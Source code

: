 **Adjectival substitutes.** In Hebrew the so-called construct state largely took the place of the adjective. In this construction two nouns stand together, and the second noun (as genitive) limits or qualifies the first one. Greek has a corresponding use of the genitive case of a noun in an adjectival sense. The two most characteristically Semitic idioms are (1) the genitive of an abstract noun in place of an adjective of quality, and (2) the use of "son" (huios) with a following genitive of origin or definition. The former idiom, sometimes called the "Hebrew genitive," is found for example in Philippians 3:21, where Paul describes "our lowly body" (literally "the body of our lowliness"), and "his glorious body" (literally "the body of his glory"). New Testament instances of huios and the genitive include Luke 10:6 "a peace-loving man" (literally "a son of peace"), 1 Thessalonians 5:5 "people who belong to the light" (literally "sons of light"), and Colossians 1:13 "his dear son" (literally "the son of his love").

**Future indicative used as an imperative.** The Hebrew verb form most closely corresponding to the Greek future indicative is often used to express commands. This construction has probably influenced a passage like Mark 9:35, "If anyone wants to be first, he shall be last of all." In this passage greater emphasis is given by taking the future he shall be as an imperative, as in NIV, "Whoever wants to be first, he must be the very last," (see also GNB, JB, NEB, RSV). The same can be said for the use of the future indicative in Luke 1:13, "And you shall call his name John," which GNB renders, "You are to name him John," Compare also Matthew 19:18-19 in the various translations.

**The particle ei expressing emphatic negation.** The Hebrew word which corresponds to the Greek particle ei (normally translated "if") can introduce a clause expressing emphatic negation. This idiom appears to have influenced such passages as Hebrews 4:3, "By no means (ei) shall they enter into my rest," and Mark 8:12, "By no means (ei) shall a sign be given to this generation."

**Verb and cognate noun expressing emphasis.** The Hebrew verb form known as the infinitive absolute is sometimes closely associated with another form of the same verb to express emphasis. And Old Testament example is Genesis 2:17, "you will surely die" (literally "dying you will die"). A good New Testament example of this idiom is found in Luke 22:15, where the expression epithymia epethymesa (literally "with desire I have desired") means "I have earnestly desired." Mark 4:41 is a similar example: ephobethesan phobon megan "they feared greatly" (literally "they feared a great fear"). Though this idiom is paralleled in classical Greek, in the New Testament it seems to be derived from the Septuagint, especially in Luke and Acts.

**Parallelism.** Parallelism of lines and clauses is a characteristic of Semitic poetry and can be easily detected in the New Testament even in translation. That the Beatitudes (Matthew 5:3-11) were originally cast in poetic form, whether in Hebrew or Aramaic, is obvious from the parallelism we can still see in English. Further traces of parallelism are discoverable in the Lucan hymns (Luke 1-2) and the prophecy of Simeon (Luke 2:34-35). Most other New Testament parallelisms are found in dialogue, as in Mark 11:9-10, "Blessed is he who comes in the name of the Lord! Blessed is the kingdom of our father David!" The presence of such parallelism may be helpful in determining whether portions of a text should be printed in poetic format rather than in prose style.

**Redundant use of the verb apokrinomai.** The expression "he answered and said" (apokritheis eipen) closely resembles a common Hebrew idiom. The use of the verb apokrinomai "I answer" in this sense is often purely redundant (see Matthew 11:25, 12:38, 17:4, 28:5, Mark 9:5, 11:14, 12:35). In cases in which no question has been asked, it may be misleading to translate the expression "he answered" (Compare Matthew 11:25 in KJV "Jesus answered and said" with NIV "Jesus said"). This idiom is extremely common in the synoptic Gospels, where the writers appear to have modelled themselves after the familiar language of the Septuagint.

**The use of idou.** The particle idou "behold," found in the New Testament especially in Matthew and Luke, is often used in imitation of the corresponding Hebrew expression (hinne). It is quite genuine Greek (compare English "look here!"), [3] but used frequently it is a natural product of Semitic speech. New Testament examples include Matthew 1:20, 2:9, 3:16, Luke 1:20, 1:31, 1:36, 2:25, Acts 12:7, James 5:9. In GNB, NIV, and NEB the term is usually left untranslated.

◆ **What you are asked to do**
Copy the entire listing, keeping each line exactly as it is.

◆ **Result of the exercise**
Source code

: **Adjectival substitutes.** In Hebrew the so-called construct state largely took the place of the adjective. In this construction two nouns stand together, and the second noun (as genitive) limits or qualifies the first one. Greek has a corresponding use of the genitive case of a noun in an adjectival sense. The two most characteristically Semitic idioms are (1) the genitive of an abstract noun in place of an adjective of quality, and (2) the use of "son" (huios) with a following genitive of origin or definition. The former idiom, sometimes called the "Hebrew genitive," is found for example in Philippians 3:21, where Paul describes "our lowly body" (literally "the body of our lowliness"), and "his glorious body" (literally "the body of his glory"). New Testament instances of huios and the genitive include Luke 10:6 "a peace-loving man" (literally "a son of peace"), 1 Thessalonians 5:5 "people who belong to the light" (literally "sons of light"), and Colossians 1:13 "his dear son" (literally "the son of his love").

**Future indicative used as an imperative.** The Hebrew verb form most closely corresponding to the Greek future indicative is often used to express commands. This construction has probably influenced a passage like Mark 9:35, "If anyone wants to be first, he shall be last of all." In this passage greater emphasis is given by taking the future he shall be as an imperative, as in NIV, "Whoever wants to be first, he must be the very last," (see also GNB, JB, NEB, RSV). The same can be said for the use of the future indicative in Luke 1:13, "And you shall call his name John," which GNB renders, "You are to name him John," Compare also Matthew 19:18-19 in the various translations.

**The particle ei expressing emphatic negation.** The Hebrew word which corresponds to the Greek particle ei (normally translated "if") can introduce a clause expressing emphatic negation. This idiom appears to have influenced such passages as Hebrews 4:3, "By no means (ei) shall they enter into my rest," and Mark 8:12, "By no means (ei) shall a sign be given to this generation."

**Verb and cognate noun expressing emphasis.** The Hebrew verb form known as the infinitive absolute is sometimes closely associated with another form of the same verb to express emphasis. And Old Testament example is Genesis 2:17, "you will surely die" (literally "dying you will die"). A good New Testament example of this idiom is found in Luke 22:15, where the expression epithymia epethymesa (literally "with desire I have desired") means "I have earnestly desired." Mark 4:41 is a similar example: ephobethesan phobon megan "they feared greatly" (literally "they feared a great fear"). Though this idiom is paralleled in classical Greek, in the New Testament it seems to be derived from the Septuagint, especially in Luke and Acts.

**Parallelism.** Parallelism of lines and clauses is a characteristic of Semitic poetry and can be easily detected in the New Testament even in translation. That the Beatitudes (Matthew 5:3-11) were originally cast in poetic form, whether in Hebrew or Aramaic, is obvious from the parallelism we can still see in English. Further traces of parallelism are discoverable in the Lucan hymns (Luke 1-2) and the prophecy of Simeon (Luke 2:34-35). Most other New Testament parallelisms are found in dialogue, as in Mark 11:9-10, "Blessed is he who comes in the name of the Lord! Blessed is the kingdom of our father David!" The presence of such parallelism may be helpful in determining whether portions of a text should be printed in poetic format rather than in prose style.

**Redundant use of the verb apokrinomai.** The expression "he answered and said" (apokritheis eipen) closely resembles a common Hebrew idiom. The use of the verb apokrinomai "I answer" in this sense is often purely redundant (see Matthew 11:25, 12:38, 17:4, 28:5, Mark 9:5, 11:14, 12:35). In cases in which no question has been asked, it may be misleading to translate the expression "he answered" (Compare Matthew 11:25 in KJV "Jesus answered and said" with NIV "Jesus said"). This idiom is extremely common in the synoptic Gospels, where the writers appear to have modelled themselves after the familiar language of the Septuagint.

**The use of idou.** The particle idou "behold," found in the New Testament especially in Matthew and Luke, is often used in imitation of the corresponding Hebrew expression (hinne). It is quite genuine Greek (compare English "look here!"), [3] but used frequently it is a natural product of Semitic speech. New Testament examples include Matthew 1:20, 2:9, 3:16, Luke 1:20, 1:31, 1:36, 2:25, Acts 12:7, James 5:9. In GNB, NIV, and NEB the term is usually left untranslated.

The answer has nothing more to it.